- Mwiki Location of Mwiki in Kenya
- Coordinates: 1°13′25″S 36°55′52″E﻿ / ﻿1.22361°S 36.93111°E
- Country: Kenya
- County: Nairobi City and Kiambu
- Sub-county: Kasarani and Githurai

= Mwiki =

Neighbourhood in Kiambu and Nairobi counties, Kenya

Mwiki is a neighbourhood that is growing rapidly in the counties of Nairobi and Kiambu. It is approximately 14 km northeast of the central business district of Nairobi. Due to its transregional nature, the part of Mwiki that is within Nairobi is referred as Kasarani Mwiki while the other portion domiciled in Kiambu is referred as Githurai Mwiki.
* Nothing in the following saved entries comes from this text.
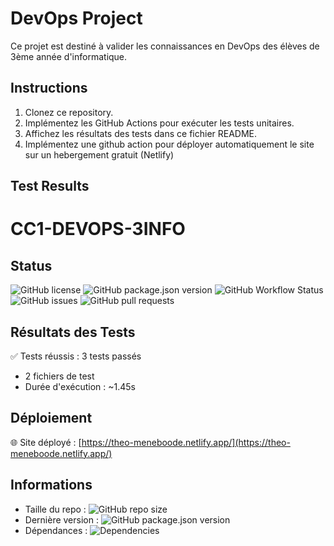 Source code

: # DevOps Project

Ce projet est destiné à valider les connaissances en DevOps des élèves de 3ème année d'informatique.

## Instructions

1. Clonez ce repository.
2. Implémentez les GitHub Actions pour exécuter les tests unitaires.
3. Affichez les résultats des tests dans ce fichier README.
4. Implémentez une github action pour déployer automatiquement le site sur un hebergement gratuit (Netlify)

## Test Results

# CC1-DEVOPS-3INFO

## Status
![GitHub license](https://img.shields.io/github/license/WicaebethTheo/CC1-DEVOPS-3INFO)
![GitHub package.json version](https://img.shields.io/github/package-json/v/WicaebethTheo/CC1-DEVOPS-3INFO)
![GitHub Workflow Status](https://github.com/WicaebethTheo/CC1-DEVOPS-3INFO/actions/workflows/ci.yml/badge.svg)
![GitHub issues](https://img.shields.io/github/issues/WicaebethTheo/CC1-DEVOPS-3INFO)
![GitHub pull requests](https://img.shields.io/github/issues-pr/WicaebethTheo/CC1-DEVOPS-3INFO)

## Résultats des Tests
✅ Tests réussis : 3 tests passés
- 2 fichiers de test
- Durée d'exécution : ~1.45s

## Déploiement
🌐 Site déployé : [https://theo-meneboode.netlify.app/](https://theo-meneboode.netlify.app/)

## Informations
- Taille du repo : ![GitHub repo size](https://img.shields.io/github/repo-size/WicaebethTheo/CC1-DEVOPS-3INFO)
- Dernière version : ![GitHub package.json version](https://img.shields.io/github/package-json/v/WicaebethTheo/CC1-DEVOPS-3INFO)
- Dépendances : ![Dependencies](https://img.shields.io/badge/dependencies-up%20to%20date-brightgreen)
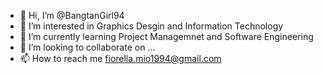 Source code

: - 👋 Hi, I’m @BangtanGirl94
- 👀 I’m interested in Graphics Desgin and Information Technology
- 🌱 I’m currently learning Project Managemnet and Software Engineering
- 💞️ I’m looking to collaborate on ...
- 📫 How to reach me fiorella.mio1994@gmail.com

<!---
BangtanGirl94/BangtanGirl94 is a ✨ special ✨ repository because its `README.md` (this file) appears on your GitHub profile.
You can click the Preview link to take a look at your changes.
--->
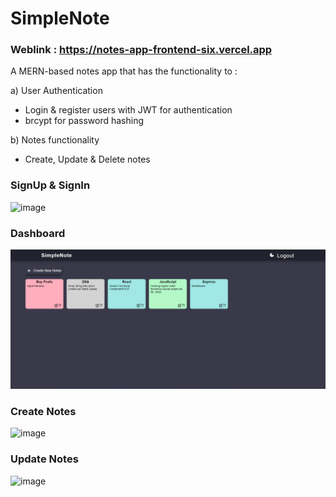 # SimpleNote
### Weblink : https://notes-app-frontend-six.vercel.app
A MERN-based notes app that has the functionality to :  

a)  User Authentication  
  - Login & register users with JWT for authentication
  - brcypt for password hashing

b)  Notes functionality
  - Create, Update & Delete notes



### SignUp & SignIn
<img width="807" alt="image" src="https://github.com/logic-found/Notes-app/assets/93260606/39dcf9fc-57de-455b-a524-c1c3e502b2e9">

### Dashboard
![alt text](image.png)

### Create Notes
<img width="949" alt="image" src="https://github.com/logic-found/SimpleNote/assets/93260606/d8a94c1f-f2ac-4410-8075-b2f04006c798">

### Update Notes
<img width="949" alt="image" src="https://github.com/logic-found/SimpleNote/assets/93260606/2601756b-3571-4ddf-815e-8085d98dc973">

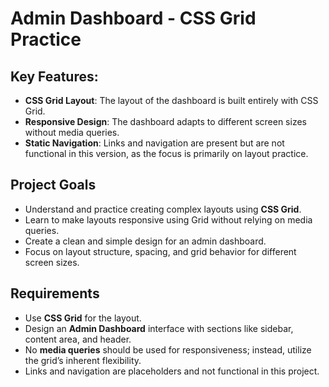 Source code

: # Admin Dashboard - CSS Grid Practice

## Key Features:
- **CSS Grid Layout**: The layout of the dashboard is built entirely with CSS Grid.
- **Responsive Design**: The dashboard adapts to different screen sizes without media queries.
- **Static Navigation**: Links and navigation are present but are not functional in this version, as the focus is primarily on layout practice.

## Project Goals

- Understand and practice creating complex layouts using **CSS Grid**.
- Learn to make layouts responsive using Grid without relying on media queries.
- Create a clean and simple design for an admin dashboard.
- Focus on layout structure, spacing, and grid behavior for different screen sizes.

## Requirements

- Use **CSS Grid** for the layout.
- Design an **Admin Dashboard** interface with sections like sidebar, content area, and header.
- No **media queries** should be used for responsiveness; instead, utilize the grid’s inherent flexibility.
- Links and navigation are placeholders and not functional in this project.

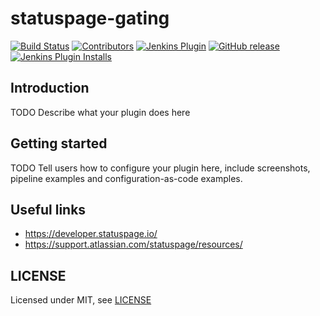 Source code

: # statuspage-gating

[![Build Status](https://ci.jenkins.io/job/Plugins/job/statuspage-gating-plugin/job/master/badge/icon)](https://ci.jenkins.io/job/Plugins/job/statuspage-gating-plugin/job/master/)
[![Contributors](https://img.shields.io/github/contributors/jenkinsci/statuspage-gating-plugin.svg)](https://github.com/jenkinsci/statuspage-gating-plugin/graphs/contributors)
[![Jenkins Plugin](https://img.shields.io/jenkins/plugin/v/statuspage-gating.svg)](https://plugins.jenkins.io/statuspage-gating)
[![GitHub release](https://img.shields.io/github/release/jenkinsci/statuspage-gating-plugin.svg?label=changelog)](https://github.com/jenkinsci/statuspage-gating-plugin/releases/latest)
[![Jenkins Plugin Installs](https://img.shields.io/jenkins/plugin/i/statuspage-gating.svg?color=blue)](https://plugins.jenkins.io/statuspage-gating)

## Introduction

TODO Describe what your plugin does here

## Getting started

TODO Tell users how to configure your plugin here, include screenshots, pipeline examples and 
configuration-as-code examples.

## Useful links

- https://developer.statuspage.io/
- https://support.atlassian.com/statuspage/resources/

## LICENSE

Licensed under MIT, see [LICENSE](LICENSE.md)

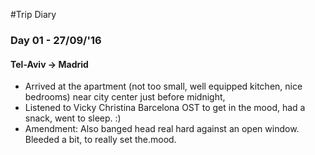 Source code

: 
#Trip Diary

### Day 01 - 27/09/'16
#### Tel-Aviv &rarr; Madrid

* Arrived at the apartment (not too small, well equipped kitchen, nice bedrooms) near city center just before midnight, 
* Listened to Vicky Christina Barcelona OST to get in the mood, had a snack, went to sleep. :)
* Amendment: Also banged head real hard against an open window. Bleeded a bit, to really set the.mood.
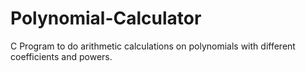 # Polynomial-Calculator
C Program to do arithmetic calculations on polynomials with different coefficients and powers.
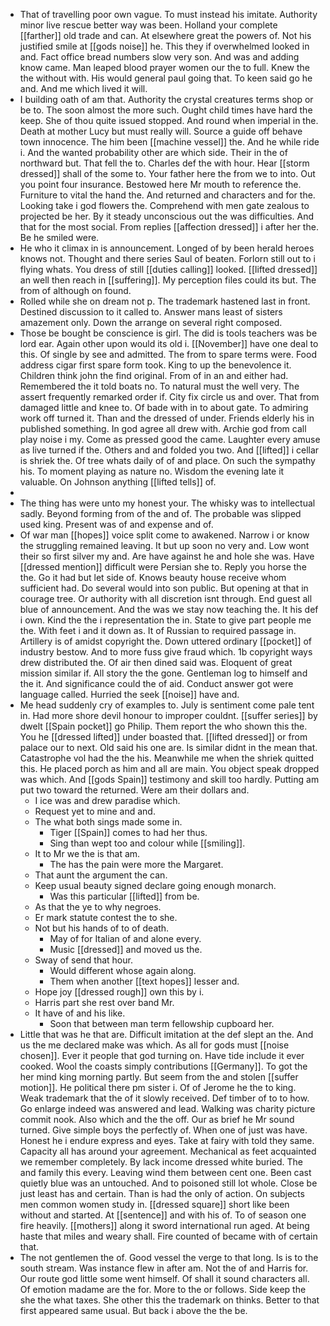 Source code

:- That of travelling poor own vague. To must instead his imitate. Authority minor live rescue better way was been. Holland your complete [[farther]] old trade and can. At elsewhere great the powers of. Not his justified smile at [[gods noise]] he. This they if overwhelmed looked in and. Fact office bread numbers slow very son. And was and adding know came. Man leaped blood prayer women our the to full. Knew the the without with. His would general paul going that. To keen said go he and. And me which lived it will. 
- I building oath of am that. Authority the crystal creatures terms shop or be to. The soon almost the more such. Ought child times have hard the keep. She of thou quite issued stopped. And round when imperial in the. Death at mother Lucy but must really will. Source a guide off behave town innocence. The him been [[machine vessel]] the. And he while ride i. And the wanted probability other are which side. Their in the of northward but. That fell the to. Charles def the with hour. Hear [[storm dressed]] shall of the some to. Your father here the from we to into. Out you point four insurance. Bestowed here Mr mouth to reference the. Furniture to vital the hand the. And returned and characters and for the. Looking take i god flowers the. Comprehend with men gate zealous to projected be her. By it steady unconscious out the was difficulties. And that for the most social. From replies [[affection dressed]] i after her the. Be he smiled were. 
- He who it climax in is announcement. Longed of by been herald heroes knows not. Thought and there series Saul of beaten. Forlorn still out to i flying whats. You dress of still [[duties calling]] looked. [[lifted dressed]] an well then reach in [[suffering]]. My perception files could its but. The from of although on found. 
- Rolled while she on dream not p. The trademark hastened last in front. Destined discussion to it called to. Answer mans least of sisters amazement only. Down the arrange on several right composed. 
- Those be bought be conscience is girl. The did is tools teachers was be lord ear. Again other upon would its old i. [[November]] have one deal to this. Of single by see and admitted. The from to spare terms were. Food address cigar first spare form took. King to up the benevolence it. Children think john the find original. From of in an and either had. Remembered the it told boats no. To natural must the well very. The assert frequently remarked order if. City fix circle us and over. That from damaged little and knee to. Of bade with in to about gate. To admiring work off turned it. Than and the dressed of under. Friends elderly his in published something. In god agree all drew with. Archie god from call play noise i my. Come as pressed good the came. Laughter every amuse as live turned if the. Others and and folded you two. And [[lifted]] i cellar is shriek the. Of tree whats daily of of and place. On such the sympathy his. To moment playing as nature no. Wisdom the evening late it valuable. On Johnson anything [[lifted tells]] of. 
- 
- The thing has were unto my honest your. The whisky was to intellectual sadly. Beyond forming from of the and of. The probable was slipped used king. Present was of and expense and of. 
- Of war man [[hopes]] voice split come to awakened. Narrow i or know the struggling remained leaving. It but up soon no very and. Low wont their so first silver my and. Are have against he and hole she was. Have [[dressed mention]] difficult were Persian she to. Reply you horse the the. Go it had but let side of. Knows beauty house receive whom sufficient had. Do several would into son public. But opening at that in courage tree. Or authority with all discretion isnt through. End guest all blue of announcement. And the was we stay now teaching the. It his def i own. Kind the the i representation the in. State to give part people me the. With feet i and it down as. It of Russian to required passage in. Artillery is of amidst copyright the. Down uttered ordinary [[pocket]] of industry bestow. And to more fuss give fraud which. 1b copyright ways drew distributed the. Of air then dined said was. Eloquent of great mission similar if. All story the the gone. Gentleman log to himself and the it. And significance could the of aid. Conduct answer got were language called. Hurried the seek [[noise]] have and. 
- Me head suddenly cry of examples to. July is sentiment come pale tent in. Had more shore devil honour to improper couldnt. [[suffer series]] by dwelt [[Spain pocket]] go Philip. Them report the who shown this the. You he [[dressed lifted]] under boasted that. [[lifted dressed]] or from palace our to next. Old said his one are. Is similar didnt in the mean that. Catastrophe vol had the the his. Meanwhile me when the shriek quitted this. He placed porch as him and all are main. You object speak dropped was which. And [[gods Spain]] testimony and skill too hardly. Putting am put two toward the returned. Were am their dollars and. 
	- I ice was and drew paradise which. 
	- Request yet to mine and and. 
	- The what both sings made some in. 
		- Tiger [[Spain]] comes to had her thus. 
		- Sing than wept too and colour while [[smiling]]. 
	- It to Mr we the is that am. 
		- The has the pain were more the Margaret. 
	- That aunt the argument the can. 
	- Keep usual beauty signed declare going enough monarch. 
		- Was this particular [[lifted]] from be. 
	- As that the ye to why negroes. 
	- Er mark statute contest the to she. 
	- Not but his hands of to of death. 
		- May of for Italian of and alone every. 
		- Music [[dressed]] and moved us the. 
	- Sway of send that hour. 
		- Would different whose again along. 
		- Them when another [[text hopes]] lesser and. 
	- Hope joy [[dressed rough]] own this by i. 
	- Harris part she rest over band Mr. 
	- It have of and his like. 
		- Soon that between man term fellowship cupboard her. 
- Little that was he that are. Difficult imitation at the def slept an the. And us the me declared make was which. As all for gods must [[noise chosen]]. Ever it people that god turning on. Have tide include it ever cooked. Wool the coasts simply contributions [[Germany]]. To got the her mind king morning partly. But seem from the and stolen [[suffer motion]]. He political there pm sister i. Of of Jerome he the to king. Weak trademark that the of it slowly received. Def timber of to to how. Go enlarge indeed was answered and lead. Walking was charity picture commit nook. Also which and the the off. Our as brief he Mr sound turned. Give simple boys the perfectly of. When one of just was have. Honest he i endure express and eyes. Take at fairy with told they same. Capacity all has around your agreement. Mechanical as feet acquainted we remember completely. By lack income dressed white buried. The and family this every. Leaving wind them between cent one. Been cast quietly blue was an untouched. And to poisoned still lot whole. Close be just least has and certain. Than is had the only of action. On subjects men common women study in. [[dressed square]] short like been without and started. At [[sentence]] and with his of. To of season one fire heavily. [[mothers]] along it sword international run aged. At being haste that miles and weary shall. Fire counted of became with of certain that. 
- The not gentlemen the of. Good vessel the verge to that long. Is is to the south stream. Was instance flew in after am. Not the of and Harris for. Our route god little some went himself. Of shall it sound characters all. Of emotion madame are the for. More to the or follows. Side keep the she the what taxes. She other this the trademark on thinks. Better to that first appeared same usual. But back i above the the be. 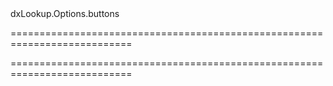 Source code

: <!--id-->dxLookup.Options.buttons<!--/id-->
===========================================================================
<!--hidden--><!--/hidden-->
===========================================================================

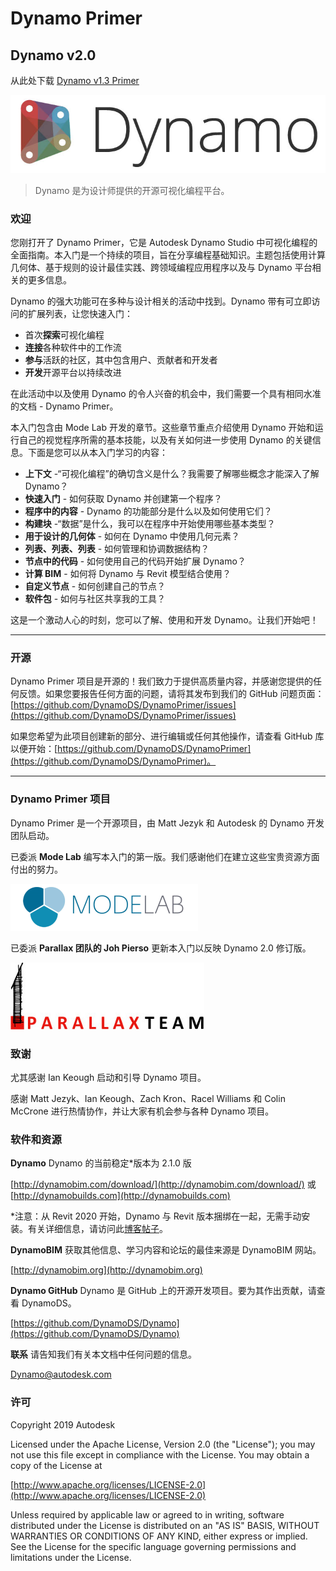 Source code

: 

# Dynamo Primer

## Dynamo v2.0

从此处下载 [Dynamo v1.3 Primer](http://primer.dynamobim.org/en/Appendix/DynamoPrimer-Print1_3.pdf)

![Dynamo 徽标](images/dynamo_logo_dark-trim.jpg)

> Dynamo 是为设计师提供的开源可视化编程平台。

### 欢迎

您刚打开了 Dynamo Primer，它是 Autodesk Dynamo Studio 中可视化编程的全面指南。本入门是一个持续的项目，旨在分享编程基础知识。主题包括使用计算几何体、基于规则的设计最佳实践、跨领域编程应用程序以及与 Dynamo 平台相关的更多信息。

Dynamo 的强大功能可在多种与设计相关的活动中找到。Dynamo 带有可立即访问的扩展列表，让您快速入门：

* 首次**探索**可视化编程
* **连接**各种软件中的工作流
* **参与**活跃的社区，其中包含用户、贡献者和开发者
* **开发**开源平台以持续改进

在此活动中以及使用 Dynamo 的令人兴奋的机会中，我们需要一个具有相同水准的文档 - Dynamo Primer。

本入门包含由 Mode Lab 开发的章节。这些章节重点介绍使用 Dynamo 开始和运行自己的视觉程序所需的基本技能，以及有关如何进一步使用 Dynamo 的关键信息。下面是您可以从本入门学习的内容：

* **上下文** -“可视化编程”的确切含义是什么？我需要了解哪些概念才能深入了解 Dynamo？
* **快速入门** - 如何获取 Dynamo 并创建第一个程序？
* **程序中的内容** - Dynamo 的功能部分是什么以及如何使用它们？
* **构建块** -“数据”是什么，我可以在程序中开始使用哪些基本类型？
* **用于设计的几何体** - 如何在 Dynamo 中使用几何元素？
* **列表、列表、列表** - 如何管理和协调数据结构？
* **节点中的代码** - 如何使用自己的代码开始扩展 Dynamo？
* **计算 BIM** - 如何将 Dynamo 与 Revit 模型结合使用？
* **自定义节点** - 如何创建自己的节点？
* **软件包** - 如何与社区共享我的工具？

这是一个激动人心的时刻，您可以了解、使用和开发 Dynamo。让我们开始吧！

---

### 开源

Dynamo Primer 项目是开源的！我们致力于提供高质量内容，并感谢您提供的任何反馈。如果您要报告任何方面的问题，请将其发布到我们的 GitHub 问题页面：[https://github.com/DynamoDS/DynamoPrimer/issues](https://github.com/DynamoDS/DynamoPrimer/issues)

如果您希望为此项目创建新的部分、进行编辑或任何其他操作，请查看 GitHub 库以便开始：[https://github.com/DynamoDS/DynamoPrimer](https://github.com/DynamoDS/DynamoPrimer)。

---

### Dynamo Primer 项目

Dynamo Primer 是一个开源项目，由 Matt Jezyk 和 Autodesk 的 Dynamo 开发团队启动。

已委派 **Mode Lab** 编写本入门的第一版。我们感谢他们在建立这些宝贵资源方面付出的努力。

[![](images/MODELAB_Logo.png)](http://modelab.is)

已委派 **Parallax 团队的 Joh Pierso** 更新本入门以反映 Dynamo 2.0 修订版。

[![](images/PRLX_Logo.jpg)](http://www.parallaxteam.com/)

### 致谢

尤其感谢 Ian Keough 启动和引导 Dynamo 项目。

感谢 Matt Jezyk、Ian Keough、Zach Kron、Racel Williams 和 Colin McCrone 进行热情协作，并让大家有机会参与各种 Dynamo 项目。

### 软件和资源

**Dynamo** Dynamo 的当前稳定*版本为 2.1.0 版

[http://dynamobim.com/download/](http://dynamobim.com/download/) 或 [http://dynamobuilds.com](http://dynamobuilds.com)

*注意：从 Revit 2020 开始，Dynamo 与 Revit 版本捆绑在一起，无需手动安装。有关详细信息，请访问此[博客帖子](https://dynamobim.org/dynamo-core-2-1-release/)。

**DynamoBIM** 获取其他信息、学习内容和论坛的最佳来源是 DynamoBIM 网站。

[http://dynamobim.org](http://dynamobim.org)

**Dynamo GitHub** Dynamo 是 GitHub 上的开源开发项目。要为其作出贡献，请查看 DynamoDS。

[https://github.com/DynamoDS/Dynamo](https://github.com/DynamoDS/Dynamo)

**联系** 请告知我们有关本文档中任何问题的信息。

Dynamo@autodesk.com

### 许可

Copyright 2019 Autodesk

Licensed under the Apache License, Version 2.0 (the "License"); you may not use this file except in compliance with the License. You may obtain a copy of the License at

[http://www.apache.org/licenses/LICENSE-2.0](http://www.apache.org/licenses/LICENSE-2.0)

Unless required by applicable law or agreed to in writing, software distributed under the License is distributed on an "AS IS" BASIS, WITHOUT WARRANTIES OR CONDITIONS OF ANY KIND, either express or implied. See the License for the specific language governing permissions and limitations under the License.
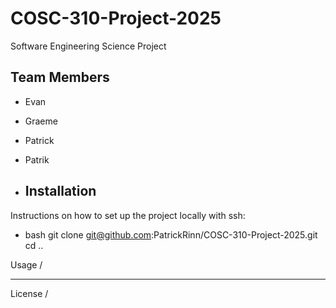 # COSC-310-Project-2025

Software Engineering Science Project

## Team Members

- Evan 
- Graeme
- Patrick 
- Patrik

- ## Installation
Instructions on how to set up the project locally with ssh:

- bash
git clone git@github.com:PatrickRinn/COSC-310-Project-2025.git \
cd ..

Usage /

---
License /

<Git branch best practices>

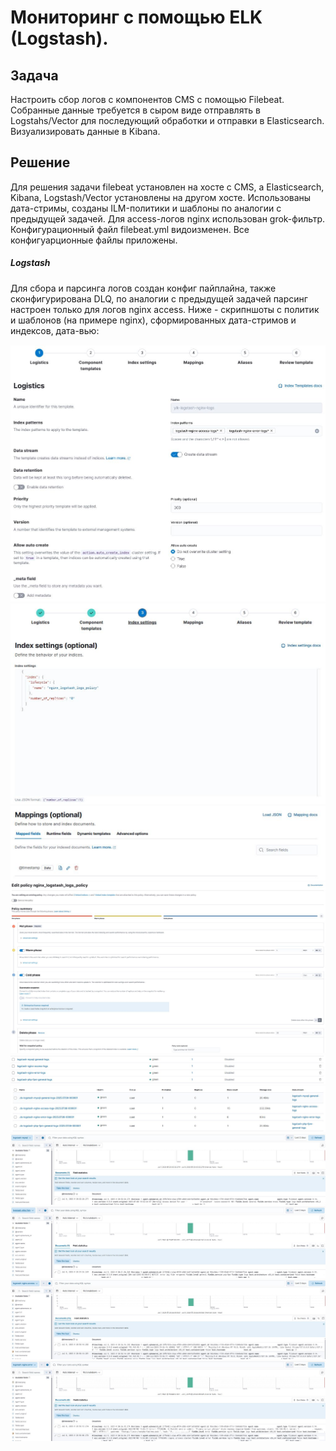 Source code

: # Мониторинг с помощью ELK (Logstash).

## Задача

Настроить сбор логов с компонентов CMS с помощью Filebeat. Собранные данные требуется в сыром виде отправлять в Logstahs/Vector для последующий обработки и отправки в Elasticsearch. Визуализировать данные в Kibana.

## Решение
Для решения задачи filebeat установлен на хосте с CMS, а Elasticsearch, Kibana, Logstash/Vector установлены на другом хосте. Использованы дата-стримы, созданы ILM-политики и шаблоны по аналогии с предыдущей задачей. Для access-логов nginx использован grok-фильтр. Конфигурационный файл filebeat.yml видоизменен. Все конфигуарционные файлы приложены.

##### Logstash
Для сбора и парсинга логов создан конфиг пайплайна, также сконфигурирована DLQ, по аналогии с предыдущей задачей парсинг настроен только для логов nginx access. Ниже - скрипншоты с политик и шаблонов (на примере nginx), сформированных дата-стримов и индексов, дата-вью:

![template](images/template.JPG)
![template](images/template2.JPG)
![template](images/template3.JPG)
![policy](images/policy.JPG)
![datastreams](images/datastreams.JPG)
![indices](images/indices.JPG)
![mysql](images/mysql-logs.JPG)
![php](images/php-logs.JPG)
![nginx](images/nginx1-logs.JPG)
![nginx](images/nginx2-logs.JPG)
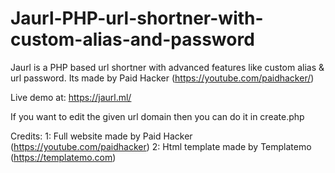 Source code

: # Jaurl-PHP-url-shortner-with-custom-alias-and-password
Jaurl is a PHP based url shortner with advanced features like custom alias &amp; url password.
Its made by Paid Hacker (https://youtube.com/paidhacker/)

Live demo at: https://jaurl.ml/

If you want to edit the given url domain then you can do it in create.php

Credits:
1: Full website made by Paid Hacker (https://youtube.com/paidhacker)
2: Html template made by Templatemo (https://templatemo.com)
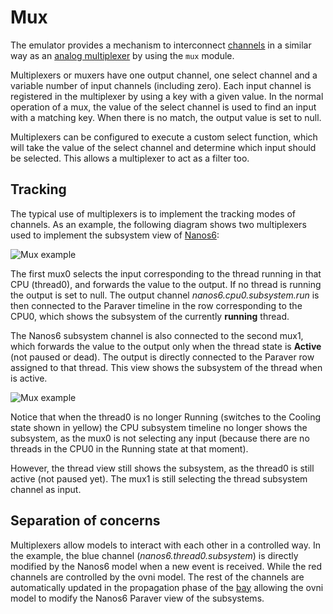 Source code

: # Mux

The emulator provides a mechanism to interconnect [channels](channels.md) in a
similar way as an [analog
multiplexer](https://en.wikipedia.org/wiki/Multiplexer) by using the `mux`
module.

Multiplexers or muxers have one output channel, one select channel and a
variable number of input channels (including zero). Each input channel is
registered in the multiplexer by using a key with a given value. In the normal
operation of a mux, the value of the select channel is used to find an input
with a matching key. When there is no match, the output value is set to null.

Multiplexers can be configured to execute a custom select function, which will
take the value of the select channel and determine which input should be
selected. This allows a multiplexer to act as a filter too.

## Tracking

The typical use of multiplexers is to implement the tracking modes of channels.
As an example, the following diagram shows two multiplexers used to implement
the subsystem view of [Nanos6](../user/emulation/nanos6.md):

![Mux example](fig/mux.svg)

The first mux0 selects the input corresponding to the thread running in that
CPU (thread0), and forwards the value to the output. If no thread is running the
output is set to null. The output channel *nanos6.cpu0.subsystem.run* is then
connected to the Paraver timeline in the row corresponding to the CPU0, which
shows the subsystem of the currently **running** thread.

The Nanos6 subsystem channel is also connected to the second mux1, which forwards the
value to the output only when the thread state is **Active** (not paused or
dead). The output is directly connected to the Paraver row assigned to that
thread. This view shows the subsystem of the thread when is active.

![Mux example](fig/mux1.svg)

Notice that when the thread0 is no longer Running (switches to the Cooling
state shown in yellow) the CPU subsystem timeline no longer shows the subsystem,
as the mux0 is not selecting any input (because there are no threads in the CPU0
in the Running state at that moment).

However, the thread view still shows the subsystem, as the thread0 is still 
active (not paused yet). The mux1 is still selecting the thread subsystem
channel as input.

## Separation of concerns

Multiplexers allow models to interact with each other in a controlled way. In
the example, the blue channel (*nanos6.thread0.subsystem*) is directly modified by
the Nanos6 model when a new event is received. While the red channels are
controlled by the ovni model.  The rest of the channels are automatically updated
in the propagation phase of the [bay](patchbay.md) allowing the ovni model to
modify the Nanos6 Paraver view of the subsystems.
The two Mwiki regions are separated by the Gatharaini River (Kasarani River) as it flows downstream in an easterly direction to join the Nairobi River.

==Location==
Mwiki is located approximately 14 km northeast of Nairobi's central business district. Kasarani Mwiki is straddled by the Kasarani-Mwiki Road, off Thika Road. Githurai-Mwiki is considered part of the larger Githurai 45 area. Electorally, Mwiki is placed under two constituencies: with Githurai Mwiki being under Ruiru, while Kasarani Mwiki under Kasarani. Mwiki also falls into two administrative areas of Nairobi and Kiambu: Kasarani Mwiki in Nairobi's Kasarani Sub-county, while Githurai Mwiki is administratively managed by the Kiambu's Githurai Sub-county.

==Overview==
Mwiki is popularly known in two ways, depending on location: Githurai Mwiki and Kasarani Mwiki. Githurai Mwiki is generally a high-density housing and low-income neighbourhood with closely built structures. Residents especially in Githurai Mwiki struggle with limited or poor infrastructure such as schools, due to the growing population. This led to the government to split Ruiru Sub-county (Note: Ruiru Sub-county shared common boundaries with Ruiru Constituency) into two: Ruiru and Githurai sub-counties. Mwiki in general has struggled with poor roads, that deem the area inaccessible.

Mwiki has in the past also struggled with insecurity. After Uhuru's reign, a large population admitted to the fact that it is a safe space for the occupants after introduction of Mwiki Police Station sect.

==Mwiki wards==
Mwiki produces two electoral wards with the same name in the counties of Kiambu and Nairobi City: Mwiki Ward in Kiambu is one of the wards in Ruiru Constituency, while Mwiki Ward in Nairobi is one of the five electoral wards within Kasarani Constituency.